§ **Task**: Copy out every line in the entries below that includes "choose".
__________________________________________________
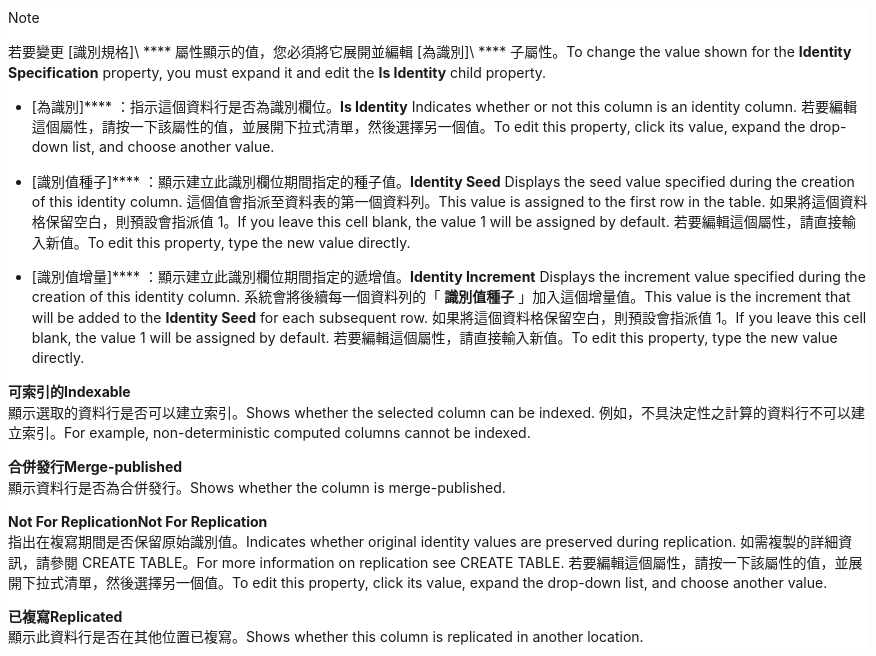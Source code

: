 > [!NOTE]  
>  <span data-ttu-id="ffeee-187"> 若要變更 [識別規格]\ \*\*\** 屬性顯示的值，您必須將它展開並編輯 [為識別]\ \*\*\** 子屬性。</span><span class="sxs-lookup"><span data-stu-id="ffeee-187">To change the value shown for the **Identity Specification** property, you must expand it and edit the **Is Identity** child property.</span></span>  
  
-   <span data-ttu-id="ffeee-188">[為識別]\*\*\*\* ：指示這個資料行是否為識別欄位。</span><span class="sxs-lookup"><span data-stu-id="ffeee-188">**Is Identity** Indicates whether or not this column is an identity column.</span></span> <span data-ttu-id="ffeee-189">若要編輯這個屬性，請按一下該屬性的值，並展開下拉式清單，然後選擇另一個值。</span><span class="sxs-lookup"><span data-stu-id="ffeee-189">To edit this property, click its value, expand the drop-down list, and choose another value.</span></span>  
  
-   <span data-ttu-id="ffeee-190">[識別值種子]\*\*\*\* ：顯示建立此識別欄位期間指定的種子值。</span><span class="sxs-lookup"><span data-stu-id="ffeee-190">**Identity Seed** Displays the seed value specified during the creation of this identity column.</span></span> <span data-ttu-id="ffeee-191">這個值會指派至資料表的第一個資料列。</span><span class="sxs-lookup"><span data-stu-id="ffeee-191">This value is assigned to the first row in the table.</span></span> <span data-ttu-id="ffeee-192">如果將這個資料格保留空白，則預設會指派值 1。</span><span class="sxs-lookup"><span data-stu-id="ffeee-192">If you leave this cell blank, the value 1 will be assigned by default.</span></span> <span data-ttu-id="ffeee-193">若要編輯這個屬性，請直接輸入新值。</span><span class="sxs-lookup"><span data-stu-id="ffeee-193">To edit this property, type the new value directly.</span></span>  
  
-   <span data-ttu-id="ffeee-194">[識別值增量]\*\*\*\* ：顯示建立此識別欄位期間指定的遞增值。</span><span class="sxs-lookup"><span data-stu-id="ffeee-194">**Identity Increment** Displays the increment value specified during the creation of this identity column.</span></span> <span data-ttu-id="ffeee-195">系統會將後續每一個資料列的「 **識別值種子** 」加入這個增量值。</span><span class="sxs-lookup"><span data-stu-id="ffeee-195">This value is the increment that will be added to the **Identity Seed** for each subsequent row.</span></span> <span data-ttu-id="ffeee-196">如果將這個資料格保留空白，則預設會指派值 1。</span><span class="sxs-lookup"><span data-stu-id="ffeee-196">If you leave this cell blank, the value 1 will be assigned by default.</span></span> <span data-ttu-id="ffeee-197">若要編輯這個屬性，請直接輸入新值。</span><span class="sxs-lookup"><span data-stu-id="ffeee-197">To edit this property, type the new value directly.</span></span>  
  
 <span data-ttu-id="ffeee-198">**可索引的**</span><span class="sxs-lookup"><span data-stu-id="ffeee-198">**Indexable**</span></span>  
 <span data-ttu-id="ffeee-199">顯示選取的資料行是否可以建立索引。</span><span class="sxs-lookup"><span data-stu-id="ffeee-199">Shows whether the selected column can be indexed.</span></span> <span data-ttu-id="ffeee-200">例如，不具決定性之計算的資料行不可以建立索引。</span><span class="sxs-lookup"><span data-stu-id="ffeee-200">For example, non-deterministic computed columns cannot be indexed.</span></span>  
  
 <span data-ttu-id="ffeee-201">**合併發行**</span><span class="sxs-lookup"><span data-stu-id="ffeee-201">**Merge-published**</span></span>  
 <span data-ttu-id="ffeee-202">顯示資料行是否為合併發行。</span><span class="sxs-lookup"><span data-stu-id="ffeee-202">Shows whether the column is merge-published.</span></span>  
  
 <span data-ttu-id="ffeee-203">**Not For Replication**</span><span class="sxs-lookup"><span data-stu-id="ffeee-203">**Not For Replication**</span></span>  
 <span data-ttu-id="ffeee-204">指出在複寫期間是否保留原始識別值。</span><span class="sxs-lookup"><span data-stu-id="ffeee-204">Indicates whether original identity values are preserved during replication.</span></span> <span data-ttu-id="ffeee-205">如需複製的詳細資訊，請參閱 CREATE TABLE。</span><span class="sxs-lookup"><span data-stu-id="ffeee-205">For more information on replication see CREATE TABLE.</span></span> <span data-ttu-id="ffeee-206">若要編輯這個屬性，請按一下該屬性的值，並展開下拉式清單，然後選擇另一個值。</span><span class="sxs-lookup"><span data-stu-id="ffeee-206">To edit this property, click its value, expand the drop-down list, and choose another value.</span></span>  
  
 <span data-ttu-id="ffeee-207">**已複寫**</span><span class="sxs-lookup"><span data-stu-id="ffeee-207">**Replicated**</span></span>  
 <span data-ttu-id="ffeee-208">顯示此資料行是否在其他位置已複寫。</span><span class="sxs-lookup"><span data-stu-id="ffeee-208">Shows whether this column is replicated in another location.</span></span>  
  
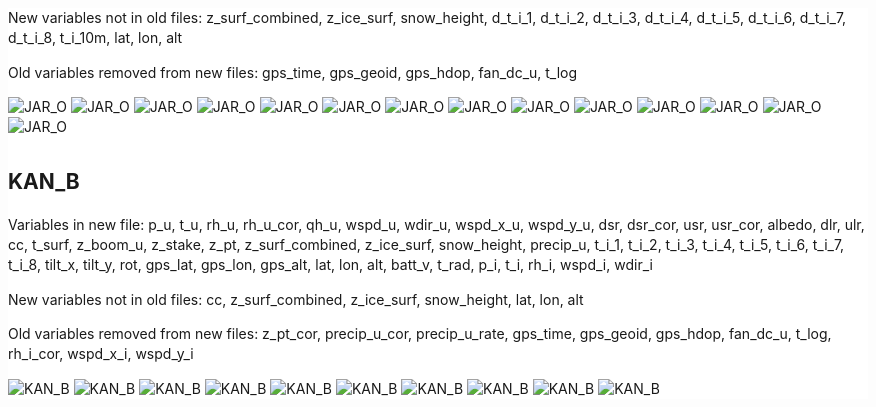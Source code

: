 New variables not in old files:
z_surf_combined, z_ice_surf, snow_height, d_t_i_1, d_t_i_2, d_t_i_3, d_t_i_4, d_t_i_5, d_t_i_6, d_t_i_7, d_t_i_8, t_i_10m, lat, lon, alt

Old variables removed from new files:
gps_time, gps_geoid, gps_hdop, fan_dc_u, t_log
 
![JAR_O](../figures/aws-l3_versus_aws-l3-dev_20240820/JAR_O_0.png)
![JAR_O](../figures/aws-l3_versus_aws-l3-dev_20240820/JAR_O_1.png)
![JAR_O](../figures/aws-l3_versus_aws-l3-dev_20240820/JAR_O_2.png)
![JAR_O](../figures/aws-l3_versus_aws-l3-dev_20240820/JAR_O_3.png)
![JAR_O](../figures/aws-l3_versus_aws-l3-dev_20240820/JAR_O_4.png)
![JAR_O](../figures/aws-l3_versus_aws-l3-dev_20240820/JAR_O_5.png)
![JAR_O](../figures/aws-l3_versus_aws-l3-dev_20240820/JAR_O_6.png)
![JAR_O](../figures/aws-l3_versus_aws-l3-dev_20240820/JAR_O_7.png)
![JAR_O](../figures/aws-l3_versus_aws-l3-dev_20240820/JAR_O_8.png)
![JAR_O](../figures/aws-l3_versus_aws-l3-dev_20240820/JAR_O_9.png)
![JAR_O](../figures/aws-l3_versus_aws-l3-dev_20240820/JAR_O_10.png)
![JAR_O](../figures/aws-l3_versus_aws-l3-dev_20240820/JAR_O_11.png)
![JAR_O](../figures/aws-l3_versus_aws-l3-dev_20240820/JAR_O_12.png)
![JAR_O](../figures/aws-l3_versus_aws-l3-dev_20240820/JAR_O_13.png)
 
## KAN_B
Variables in new file:
p_u, t_u, rh_u, rh_u_cor, qh_u, wspd_u, wdir_u, wspd_x_u, wspd_y_u, dsr, dsr_cor, usr, usr_cor, albedo, dlr, ulr, cc, t_surf, z_boom_u, z_stake, z_pt, z_surf_combined, z_ice_surf, snow_height, precip_u, t_i_1, t_i_2, t_i_3, t_i_4, t_i_5, t_i_6, t_i_7, t_i_8, tilt_x, tilt_y, rot, gps_lat, gps_lon, gps_alt, lat, lon, alt, batt_v, t_rad, p_i, t_i, rh_i, wspd_i, wdir_i

New variables not in old files:
cc, z_surf_combined, z_ice_surf, snow_height, lat, lon, alt

Old variables removed from new files:
z_pt_cor, precip_u_cor, precip_u_rate, gps_time, gps_geoid, gps_hdop, fan_dc_u, t_log, rh_i_cor, wspd_x_i, wspd_y_i
 
![KAN_B](../figures/aws-l3_versus_aws-l3-dev_20240820/KAN_B_0.png)
![KAN_B](../figures/aws-l3_versus_aws-l3-dev_20240820/KAN_B_1.png)
![KAN_B](../figures/aws-l3_versus_aws-l3-dev_20240820/KAN_B_2.png)
![KAN_B](../figures/aws-l3_versus_aws-l3-dev_20240820/KAN_B_3.png)
![KAN_B](../figures/aws-l3_versus_aws-l3-dev_20240820/KAN_B_4.png)
![KAN_B](../figures/aws-l3_versus_aws-l3-dev_20240820/KAN_B_5.png)
![KAN_B](../figures/aws-l3_versus_aws-l3-dev_20240820/KAN_B_6.png)
![KAN_B](../figures/aws-l3_versus_aws-l3-dev_20240820/KAN_B_7.png)
![KAN_B](../figures/aws-l3_versus_aws-l3-dev_20240820/KAN_B_8.png)
![KAN_B](../figures/aws-l3_versus_aws-l3-dev_20240820/KAN_B_9.png)
 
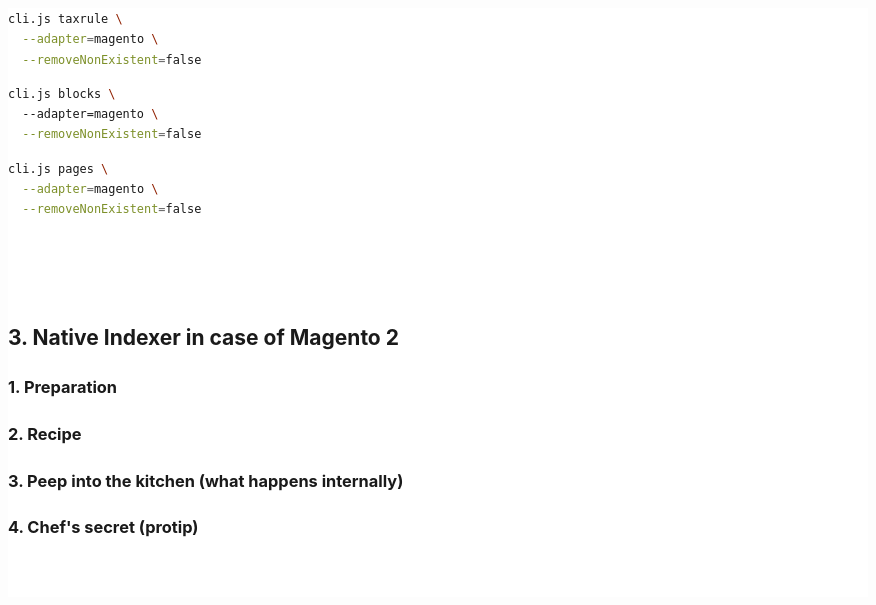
 ```bash
cli.js taxrule \
  --adapter=magento \
  --removeNonExistent=false
```

```bash
cli.js blocks \ 
  --adapter=magento \
  --removeNonExistent=false
```

```bash
cli.js pages \
  --adapter=magento \
  --removeNonExistent=false
```
<br />
<br />
<br />

## 3. Native Indexer in case of Magento 2


### 1. Preparation
### 2. Recipe
### 3. Peep into the kitchen (what happens internally)
### 4. Chef's secret (protip)
<br />
<br />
__________________________________________________
§ **Solution to the exercise**:
-   <span data-ttu-id="ffeee-188">[為識別]\*\*\*\* ：指示這個資料行是否為識別欄位。</span><span class="sxs-lookup"><span data-stu-id="ffeee-188">**Is Identity** Indicates whether or not this column is an identity column.</span></span> <span data-ttu-id="ffeee-189">若要編輯這個屬性，請按一下該屬性的值，並展開下拉式清單，然後選擇另一個值。</span><span class="sxs-lookup"><span data-stu-id="ffeee-189">To edit this property, click its value, expand the drop-down list, and choose another value.</span></span>  
 <span data-ttu-id="ffeee-204">指出在複寫期間是否保留原始識別值。</span><span class="sxs-lookup"><span data-stu-id="ffeee-204">Indicates whether original identity values are preserved during replication.</span></span> <span data-ttu-id="ffeee-205">如需複製的詳細資訊，請參閱 CREATE TABLE。</span><span class="sxs-lookup"><span data-stu-id="ffeee-205">For more information on replication see CREATE TABLE.</span></span> <span data-ttu-id="ffeee-206">若要編輯這個屬性，請按一下該屬性的值，並展開下拉式清單，然後選擇另一個值。</span><span class="sxs-lookup"><span data-stu-id="ffeee-206">To edit this property, click its value, expand the drop-down list, and choose another value.</span></span>  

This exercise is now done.